* The task:
Please give every line below again exactly, but not its pictures.

===== Data for this exercise

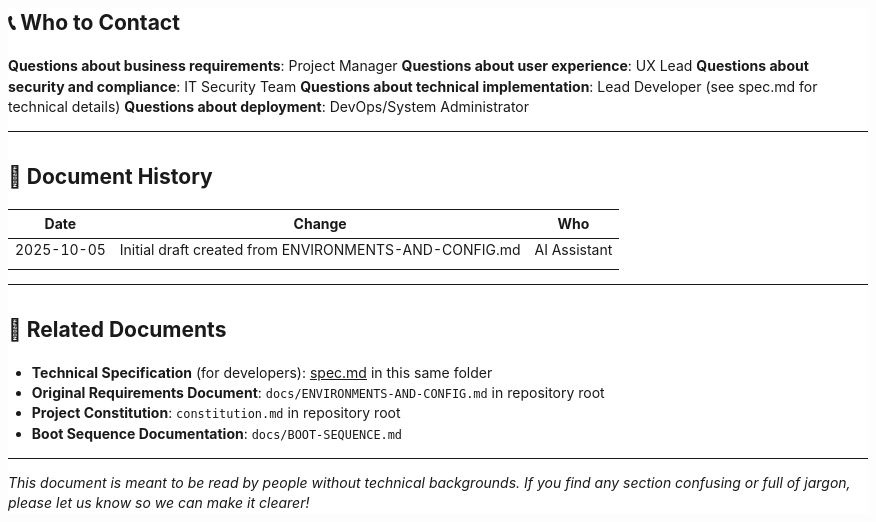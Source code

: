 
## 📞 Who to Contact

**Questions about business requirements**: Project Manager
**Questions about user experience**: UX Lead
**Questions about security and compliance**: IT Security Team
**Questions about technical implementation**: Lead Developer (see spec.md for technical details)
**Questions about deployment**: DevOps/System Administrator

---

## 📝 Document History

| Date | Change | Who |
|------|--------|-----|
| 2025-10-05 | Initial draft created from ENVIRONMENTS-AND-CONFIG.md | AI Assistant |
| | | |

---

## 🔗 Related Documents

- **Technical Specification** (for developers): [spec.md](spec.md) in this same folder
- **Original Requirements Document**: `docs/ENVIRONMENTS-AND-CONFIG.md` in repository root
- **Project Constitution**: `constitution.md` in repository root
- **Boot Sequence Documentation**: `docs/BOOT-SEQUENCE.md`

---

*This document is meant to be read by people without technical backgrounds. If you find any section confusing or full of jargon, please let us know so we can make it clearer!*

==========

* Solution for this task:
Source code

: 
## 📞 Who to Contact

**Questions about business requirements**: Project Manager
**Questions about user experience**: UX Lead
**Questions about security and compliance**: IT Security Team
**Questions about technical implementation**: Lead Developer (see spec.md for technical details)
**Questions about deployment**: DevOps/System Administrator

---

## 📝 Document History

| Date | Change | Who |
|------|--------|-----|
| 2025-10-05 | Initial draft created from ENVIRONMENTS-AND-CONFIG.md | AI Assistant |
| | | |

---

## 🔗 Related Documents

- **Technical Specification** (for developers): [spec.md](spec.md) in this same folder
- **Original Requirements Document**: `docs/ENVIRONMENTS-AND-CONFIG.md` in repository root
- **Project Constitution**: `constitution.md` in repository root
- **Boot Sequence Documentation**: `docs/BOOT-SEQUENCE.md`

---

*This document is meant to be read by people without technical backgrounds. If you find any section confusing or full of jargon, please let us know so we can make it clearer!*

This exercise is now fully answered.